Eden Hazard reveals how Chelsea has changed him on and off the pitch

In the first part of a Christmas special feature-length look at what makes Eden Hazard the person and the player he is, we hear in depth from the man himself, and also enlist the help of two of his team-mates, Cesc Fabregas and Pedro, to find out more about life alongside our brilliant Belgian…

It’s the morning of our Carabao Cup quarter-final tie against Bournemouth. Eden Hazard sits down in the reception room at Cobham and puffs out his cheeks.

‘Forty kids! It was crazy!’

He’s talking about his son’s eighth birthday party the day before. ‘The best age to celebrate’, he concludes.

There’s a glint in Hazard’s eye. He turns 28 in a couple of weeks’ time, but such is his joie de vivre, his insatiable appetite for good times on and off the pitch, you suspect he had as much fun at that party as those 20 years his junior.

Read: Hazard - 'We know what to do.'

‘I came as a kid. Now I’m a big man!’

Hazard laughs. The conversation has turned to his own development since he swapped Lille for London in the summer of 2012.

‘Football is my job, but I enjoyed it 20 years ago, I enjoyed it 10 years ago and I enjoy it now. In that respect I haven’t changed a lot.

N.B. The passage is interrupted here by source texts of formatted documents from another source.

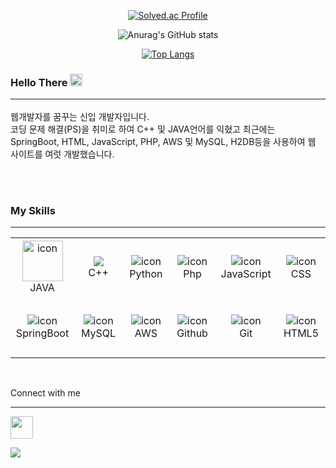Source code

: <div align="center">
  
  [![Solved.ac Profile](http://mazassumnida.wtf/api/v2/generate_badge?boj=cldhfleks2)](https://solved.ac/cldhfleks2/)
  
  ![Anurag's GitHub stats](https://github-readme-stats.vercel.app/api?username=cldhfleks2&show_icons=true&theme=radical)
  
  [![Top Langs](https://github-readme-stats.vercel.app/api/top-langs/?username=cldhfleks2&langs_count=10&layout=compact&theme=dark)]()

</div>

### Hello There <img width="20" src="https://camo.githubusercontent.com/0c732027af8a28d138e3698181f7be7c9b97d443b4beb9c7ce8ec4cffc6b4767/68747470733a2f2f6d656469612e67697068792e636f6d2f6d656469612f6876524a434c467a6361737252346961377a2f67697068792e676966"/><br><hr>
웹개발자를 꿈꾸는 신입 개발자입니다.<br>
코딩 문제 해결(PS)을 취미로 하여 C++ 및 JAVA언어를 익혔고 최근에는 SpringBoot, HTML, JavaScript, PHP, AWS 및 MySQL, H2DB등을 사용하여 웹 사이트를 여럿 개발했습니다.


<br><br>

### My Skills

<hr>

<table align="center">
  <tbody>
    <tr>
     <td align="center" width="96" height="96">
      <img src="https://img.icons8.com/?size=100&id=FRRACRKRsw2s&format=png&color=000000" alt="icon" width="65" height="65" style="max-width: 100%;">
      <br>JAVA
     </td>
      <td align="center" width="96" height="96">
        <img src="https://img.icons8.com/?size=100&id=2T6TKY6whzgV&format=png&color=000000" style="max-width: 100%;">
        <br>C++
      </td>
      <td align="center" width="96" height="96">
        <img src="https://img.icons8.com/?size=100&id=uLDrtp8o8zTG&format=png&color=000000" alt="icon" style="max-width: 100%;">
        <br>Python
      </td>
      <td align="center" width="96" height="96">
        <img src="https://img.icons8.com/?size=100&id=UGYn5TapNioV&format=png&color=000000" alt="icon" style="max-width: 100%;">
        <br>Php
      </td>
      <td align="center" width="96" height="96">
        <img src="https://img.icons8.com/?size=100&id=laVIsJnTtYoj&format=png&color=000000" alt="icon" style="max-width: 100%;">
        <br>JavaScript
      </td>
      <td align="center" width="96" height="96">
        <img src="https://img.icons8.com/?size=100&id=5cVdiiKKi0vX&format=png&color=000000" alt="icon" style="max-width: 100%;">
        <br>CSS
      </td>
    </tr>
    <tr>
      <td align="center" width="96" height="96">
        <img src="https://img.icons8.com/?size=100&id=A3Ulk2RcONKs&format=png&color=000000" alt="icon" style="max-width: 100%;">
        <br>SpringBoot
      </td>
      <td align="center" width="96" height="96">
        <img src="https://img.icons8.com/?size=100&id=59927&format=png&color=000000" alt="icon" style="max-width: 100%;">
        <br>MySQL
      </td>
      <td align="center" width="96" height="96">
        <img src="https://img.icons8.com/?size=100&id=wU62u24brJ44&format=png&color=000000" alt="icon" style="max-width: 100%;">
        <br>AWS
      </td>
      <td align="center" width="96" height="96">
        <img src="https://img.icons8.com/?size=100&id=52539&format=png&color=000000" alt="icon" style="max-width: 100%;">
        <br>Github
      </td>
      <td align="center" width="96" height="96"> 
        <img src="https://img.icons8.com/?size=100&id=xBKl2pdJg5kk&format=png&color=000000" alt="icon" style="max-width: 100%;">
        <br>Git
      </td>
      <td align="center" width="96" height="96">
        <img src="https://img.icons8.com/?size=100&id=CMVEhOBzk3Zp&format=png&color=000000" alt="icon" style="max-width: 100%;">
        <br>HTML5
      </td>
    </tr>
  </tbody>
</table>

<br>

Connect with me

<hr>

<a href="https://www.instagram.com/cldhfleks2">
  <img width="36" height="36" src="https://upload.wikimedia.org/wikipedia/commons/a/a5/Instagram_icon.png">
</a>

<br>

[![](https://komarev.com/ghpvc/?username=cldhfleks2&color=000000)](https://github.com/cldhfleks2?tab=repositories)







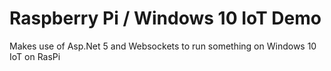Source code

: # Raspberry Pi / Windows 10 IoT Demo

Makes use of Asp.Net 5 and Websockets to run something on Windows 10 IoT on RasPi
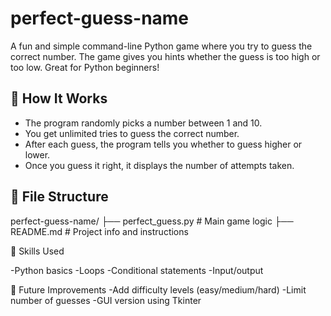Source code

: # perfect-guess-name

A fun and simple command-line Python game where you try to guess the correct number. The game gives you hints whether the guess is too high or too low. Great for Python beginners!

## 🧠 How It Works

- The program randomly picks a number between 1 and 10.
- You get unlimited tries to guess the correct number.
- After each guess, the program tells you whether to guess higher or lower.
- Once you guess it right, it displays the number of attempts taken.

## 📂 File Structure

perfect-guess-name/
├── perfect_guess.py # Main game logic
├── README.md # Project info and instructions

🧠 Skills Used

-Python basics
-Loops
-Conditional statements
-Input/output

📌 Future Improvements
-Add difficulty levels (easy/medium/hard)
-Limit number of guesses
-GUI version using Tkinter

‘I prepare for games exactly the same as I did when I was younger. But now the difference is that I am getting older and I need to take more care of my body. I work a bit in the gym with the physio. Five years ago I just enjoyed training and then I went home.

‘Now I take my time. Recovery sessions are important for me now. That’s the big change, but after that I’m the same guy, with the same happiness on the pitch.’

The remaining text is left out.